In her telling, curiosity is not a luxury. It is survival. The founder of Ottodot, a learning platform built through games, argues that in an economy defined by rapid shifts, the only absolute job security is the ability to keep learning. “If my company vanished tomorrow, the gap would still remain,” she explains.
“We would be preparing a generation to be left behind. The pace of change today means the only real job security is the ability to learn constantly. If you don’t have that internal drive, you become obsolete.”
That drive, she insists, is seeded in childhood. The spark of curiosity — a willingness to ask “why?” and “what if?” — is fragile, easily extinguished by systems that reward correct answers over exploration. Khor sees her work as an act of protection: shielding that spark from premature standardisation, and letting it grow into confidence.
Ottodot’s games are designed to challenge as much as entertain. The fun, she says, is “the Trojan horse for real academic growth.”
Consider Fraction Action, one of the platform’s games. Students slice pizzas to understand fractions, but what matters is not the topping or the score. It is the moment when a child realises they can master abstraction.
“People miss that the fun comes from overcoming a challenge, and challenge is the very essence of learning,” Khor explains. Once the confidence clicks, a motivational flywheel begins: openness to more learning, better performance, and a readiness to try again.
Sparks over salaries
The philosophy cost her dearly at first. Fresh out of university, Khor turned down a tech salary to start Ottodot. For two years, she and her co-founders paid themselves $600 a month — “including CPF,” she notes, with a wry edge.
The sacrifice still nags at her, though less as regret than as an alternate history she sometimes wonders about. “Even now, I still wonder how life would have turned out differently had I started working first before taking the leap with Ottodot.”
What steadies her is not investor metrics or funding rounds but watching students transform. “I always go back to the students,” she says. Every lesson is recorded, and she finds herself replaying them, not to analyse product design but to witness small sparks. The quiet child answering for the first time.
The collective gasp when a class realises a level has been cracked. These moments keep her tethered to the mission, especially when the weight of growth targets threatens to hollow her out.
These sparks are not solitary. One of her favourite stories comes from an obstacle-course game through the human digestive system, where a boy got stuck identifying organs. Instead of waiting for the teacher, his classmates jumped in, guiding him through.

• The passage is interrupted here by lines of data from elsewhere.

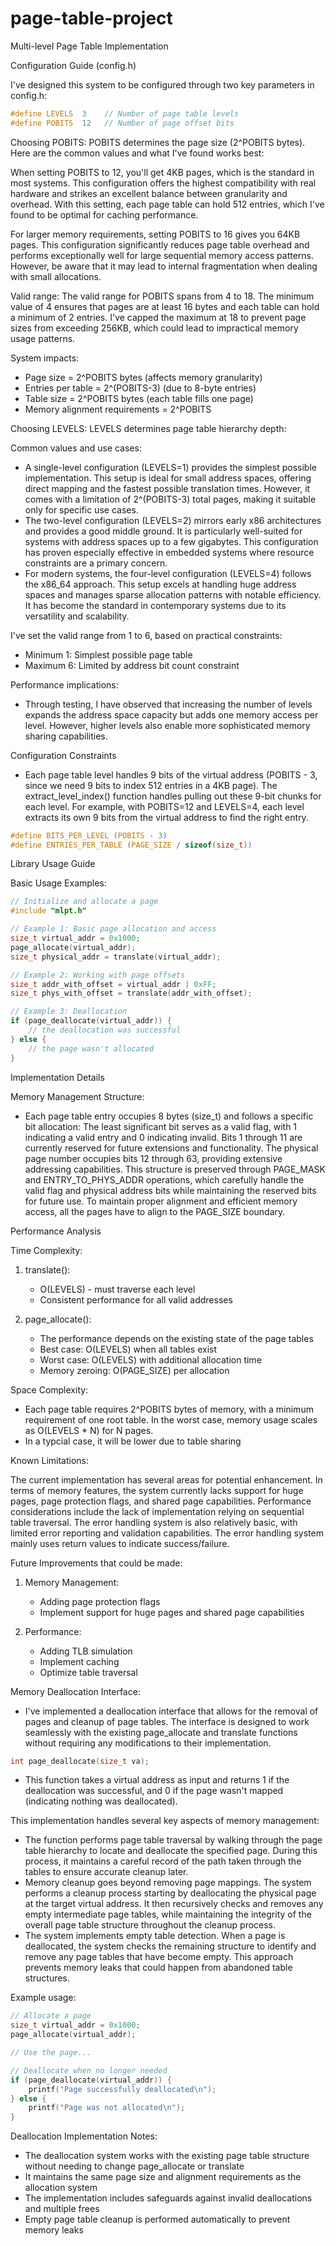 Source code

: # page-table-project


Multi-level Page Table Implementation

Configuration Guide (config.h)

I've designed this system to be configured through two key parameters in config.h:

```c
#define LEVELS  3    // Number of page table levels
#define POBITS  12   // Number of page offset bits
```

Choosing POBITS:
POBITS determines the page size (2^POBITS bytes). Here are the common values and what I've found works best:

When setting POBITS to 12, you'll get 4KB pages, which is the standard in most systems. This configuration offers the highest compatibility with real hardware and strikes an excellent balance between granularity and overhead. With this setting, each page table can hold 512 entries, which I've found to be optimal for caching performance.

For larger memory requirements, setting POBITS to 16 gives you 64KB pages. This configuration significantly reduces page table overhead and performs exceptionally well for large sequential memory access patterns. However, be aware that it may lead to internal fragmentation when dealing with small allocations.

Valid range: 
The valid range for POBITS spans from 4 to 18. The minimum value of 4 ensures that pages are at least 16 bytes and each table can hold a minimum of 2 entries. I've capped the maximum at 18 to prevent page sizes from exceeding 256KB, which could lead to impractical memory usage patterns.

System impacts:
* Page size = 2^POBITS bytes (affects memory granularity)
* Entries per table = 2^(POBITS-3) (due to 8-byte entries)
* Table size = 2^POBITS bytes (each table fills one page)
* Memory alignment requirements = 2^POBITS

Choosing LEVELS:
LEVELS determines page table hierarchy depth:

Common values and use cases:
* A single-level configuration (LEVELS=1) provides the simplest possible implementation. This setup is ideal for small address spaces, offering direct mapping and the fastest possible translation times. However, it comes with a limitation of 2^(POBITS-3) total pages, making it suitable only for specific use cases.
* The two-level configuration (LEVELS=2) mirrors early x86 architectures and provides a good middle ground. It is particularly well-suited for systems with address spaces up to a few gigabytes. This configuration has proven especially effective in embedded systems where resource constraints are a primary concern.
* For modern systems, the four-level configuration (LEVELS=4) follows the x86_64 approach. This setup excels at handling huge address spaces and manages sparse allocation patterns with notable efficiency. It has become the standard in contemporary systems due to its versatility and scalability.

I've set the valid range from 1 to 6, based on practical constraints:
* Minimum 1: Simplest possible page table
* Maximum 6: Limited by address bit count constraint

Performance implications:
* Through testing, I have observed that increasing the number of levels expands the address space capacity but adds one memory access per level. However, higher levels also enable more sophisticated memory sharing capabilities.

Configuration Constraints
* Each page table level handles 9 bits of the virtual address (POBITS - 3, since we need 9 bits to index 512 entries in a 4KB page). The extract_level_index() function handles pulling out these 9-bit chunks for each level. For example, with POBITS=12 and LEVELS=4, each level extracts its own 9 bits from the virtual address to find the right entry.

```c
#define BITS_PER_LEVEL (POBITS - 3)
#define ENTRIES_PER_TABLE (PAGE_SIZE / sizeof(size_t))
```

Library Usage Guide

Basic Usage Examples:
```c
// Initialize and allocate a page
#include "mlpt.h"

// Example 1: Basic page allocation and access
size_t virtual_addr = 0x1000;
page_allocate(virtual_addr);
size_t physical_addr = translate(virtual_addr);

// Example 2: Working with page offsets
size_t addr_with_offset = virtual_addr | 0xFF;
size_t phys_with_offset = translate(addr_with_offset);

// Example 3: Deallocation
if (page_deallocate(virtual_addr)) {
    // the deallocation was successful
} else {
    // the page wasn't allocated
}
```

Implementation Details

Memory Management Structure:
* Each page table entry occupies 8 bytes (size_t) and follows a specific bit allocation: The least significant bit serves as a valid flag, with 1 indicating a valid entry and 0 indicating invalid. Bits 1 through 11 are currently reserved for future extensions and functionality. The physical page number occupies bits 12 through 63, providing extensive addressing capabilities. This structure is preserved through PAGE_MASK and ENTRY_TO_PHYS_ADDR operations, which carefully handle the valid flag and physical address bits while maintaining the reserved bits for future use. To maintain proper alignment and efficient memory access, all the pages have to align to the PAGE_SIZE boundary.

Performance Analysis

Time Complexity:
1. translate():
   * O(LEVELS) - must traverse each level
   * Consistent performance for all valid addresses

2. page_allocate():
   * The performance depends on the existing state of the page tables
   * Best case: O(LEVELS) when all tables exist
   * Worst case: O(LEVELS) with additional allocation time
   * Memory zeroing: O(PAGE_SIZE) per allocation

Space Complexity:
- Each page table requires 2^POBITS bytes of memory, with a minimum requirement of one root table. In the worst case, memory usage scales as O(LEVELS * N) for N pages.
- In a typcial case, it will be lower due to table sharing

Known Limitations:

The current implementation has several areas for potential enhancement. In terms of memory features, the system currently lacks support for huge pages, page protection flags, and shared page capabilities. Performance considerations include the lack of implementation relying on sequential table traversal. The error handling system is also relatively basic, with limited error reporting and validation capabilities. The error handling system mainly uses return values to indicate success/failure.

Future Improvements that could be made:

1. Memory Management:
   * Adding page protection flags
   * Implement support for huge pages and shared page capabilities

2. Performance:
   * Adding TLB simulation
   * Implement caching
   * Optimize table traversal

Memory Deallocation Interface:

* I've implemented a deallocation interface that allows for the removal of pages and cleanup of page tables. The interface is designed to work seamlessly with the existing page_allocate and translate functions without requiring any modifications to their implementation.

```c
int page_deallocate(size_t va);
```
* This function takes a virtual address as input and returns 1 if the deallocation was successful, and 0 if the page wasn't mapped (indicating nothing was deallocated).

This implementation handles several key aspects of memory management:
* The function performs page table traversal by walking through the page table hierarchy to locate and deallocate the specified page. During this process, it maintains a careful record of the path taken through the tables to ensure accurate cleanup later.
* Memory cleanup goes beyond removing page mappings. The system performs a cleanup process starting by deallocating the physical page at the target virtual address. It then recursively checks and removes any empty intermediate page tables, while maintaining the integrity of the overall page table structure throughout the cleanup process.
* The system implements empty table detection. When a page is deallocated, the system checks the remaining structure to identify and remove any page tables that have become empty. This approach prevents memory leaks that could happen from abandoned table structures.

Example usage:

```c
// Allocate a page
size_t virtual_addr = 0x1000;
page_allocate(virtual_addr);

// Use the page...

// Deallocate when no longer needed
if (page_deallocate(virtual_addr)) {
    printf("Page successfully deallocated\n");
} else {
    printf("Page was not allocated\n");
}
```
Deallocation Implementation Notes:

* The deallocation system works with the existing page table structure without needing to change page_allocate or translate
* It maintains the same page size and alignment requirements as the allocation system
* The implementation includes safeguards against invalid deallocations and multiple frees
* Empty page table cleanup is performed automatically to prevent memory leaks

The breakthrough was collective — the stuck student progressed, but the class, too, discovered their instinct to lift one another up. “That’s the kind of supportive community we’re trying to build,” she says. Education, at its best, becomes collaborative, joyful, and contagious.
Confidence, not clicks
The future of education, she believes, will hinge not on whether we restrict screen time but on how we use it. “You simply cannot remove screen time from a child’s life,” she says. “In fact, the more you try to remove it, the more addicted they’ll likely become when they eventually get hold of it. Instead of fighting it, we should be teaching them how to use technology to learn and create.”
That insistence — that children are already digital natives and that their curiosity must be guarded, not trimmed for efficiency — places Khor at odds with how education has long been measured. But she is unapologetic.
“Everyone is born curious,” she says. “The true role of education isn’t to create it, but to act as a guardian — to protect that innate curiosity from being extinguished as children grow up.”
It is a reminder that, for all the talk of technology, the work remains human at its core. What Ottodot sells is not merely games, but confidence, and with it, the possibility of a generation that sees learning not as a burden but as a lifelong instinct.